TASK GOAL - Pick out every line in the data below that holds "trial".

DATASET RECORDS -
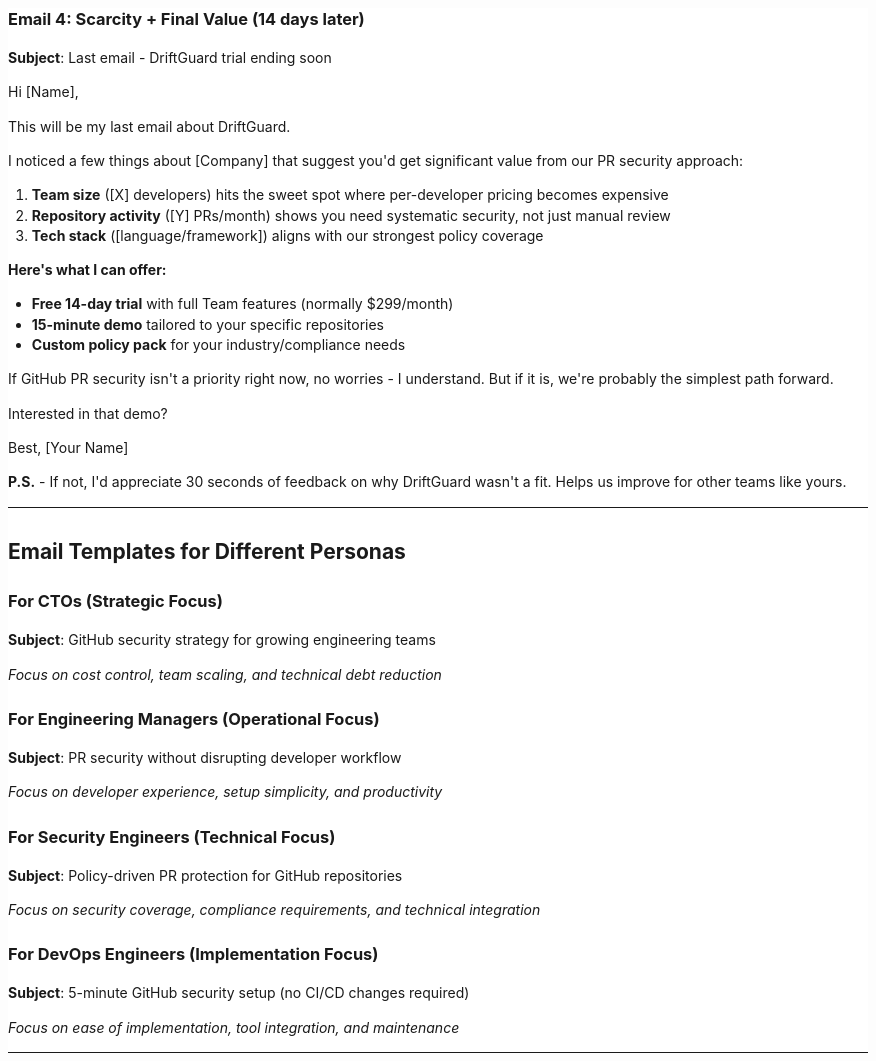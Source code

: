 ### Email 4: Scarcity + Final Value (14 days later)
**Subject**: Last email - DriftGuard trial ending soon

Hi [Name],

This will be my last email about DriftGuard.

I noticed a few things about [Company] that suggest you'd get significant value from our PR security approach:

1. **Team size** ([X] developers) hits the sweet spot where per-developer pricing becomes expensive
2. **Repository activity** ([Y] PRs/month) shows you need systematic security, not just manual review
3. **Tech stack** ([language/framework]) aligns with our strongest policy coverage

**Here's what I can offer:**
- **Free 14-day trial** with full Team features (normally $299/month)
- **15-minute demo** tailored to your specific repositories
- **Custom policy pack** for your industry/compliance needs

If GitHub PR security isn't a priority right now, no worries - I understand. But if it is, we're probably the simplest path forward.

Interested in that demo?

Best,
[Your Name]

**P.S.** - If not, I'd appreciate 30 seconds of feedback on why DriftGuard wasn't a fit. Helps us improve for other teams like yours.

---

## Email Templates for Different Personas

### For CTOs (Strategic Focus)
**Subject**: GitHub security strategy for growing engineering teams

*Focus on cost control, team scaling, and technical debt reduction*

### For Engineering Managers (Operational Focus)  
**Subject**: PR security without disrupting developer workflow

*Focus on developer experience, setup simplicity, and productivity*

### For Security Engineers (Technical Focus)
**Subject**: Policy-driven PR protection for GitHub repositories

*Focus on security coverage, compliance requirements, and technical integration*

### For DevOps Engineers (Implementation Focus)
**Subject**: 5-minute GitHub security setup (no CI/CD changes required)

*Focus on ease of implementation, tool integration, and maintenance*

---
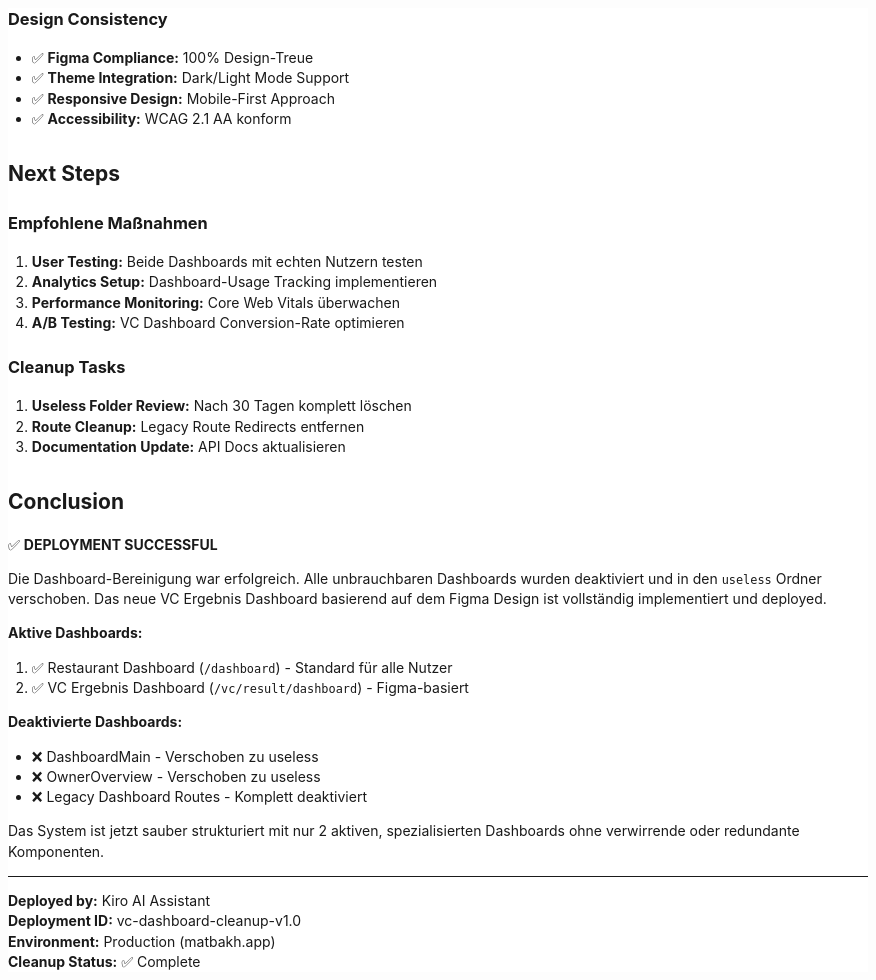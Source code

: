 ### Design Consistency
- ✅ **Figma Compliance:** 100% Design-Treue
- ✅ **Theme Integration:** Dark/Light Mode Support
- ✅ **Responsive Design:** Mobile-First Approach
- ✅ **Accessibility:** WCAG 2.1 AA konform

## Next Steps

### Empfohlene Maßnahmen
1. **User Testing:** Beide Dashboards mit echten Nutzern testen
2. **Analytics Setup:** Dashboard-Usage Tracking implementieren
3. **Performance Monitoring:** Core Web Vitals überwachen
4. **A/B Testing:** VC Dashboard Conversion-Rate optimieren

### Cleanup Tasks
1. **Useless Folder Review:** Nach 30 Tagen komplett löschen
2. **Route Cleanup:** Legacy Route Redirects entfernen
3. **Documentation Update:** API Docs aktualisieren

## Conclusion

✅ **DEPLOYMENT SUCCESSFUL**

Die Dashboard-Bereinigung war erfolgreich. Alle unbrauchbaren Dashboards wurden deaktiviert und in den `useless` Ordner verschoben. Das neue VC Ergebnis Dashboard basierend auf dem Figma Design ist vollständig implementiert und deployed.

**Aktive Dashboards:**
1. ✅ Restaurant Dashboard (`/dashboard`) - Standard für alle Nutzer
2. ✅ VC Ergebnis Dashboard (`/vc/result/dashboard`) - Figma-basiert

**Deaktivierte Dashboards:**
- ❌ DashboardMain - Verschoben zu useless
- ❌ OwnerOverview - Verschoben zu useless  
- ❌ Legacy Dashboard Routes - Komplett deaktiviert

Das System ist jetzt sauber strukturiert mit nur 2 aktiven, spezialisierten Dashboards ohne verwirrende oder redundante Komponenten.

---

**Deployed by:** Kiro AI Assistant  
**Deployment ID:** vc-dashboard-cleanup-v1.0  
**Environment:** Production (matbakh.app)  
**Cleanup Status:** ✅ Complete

RESPONSE TO THE TASK -
**Subject**: Last email - DriftGuard trial ending soon
- **Free 14-day trial** with full Team features (normally $299/month)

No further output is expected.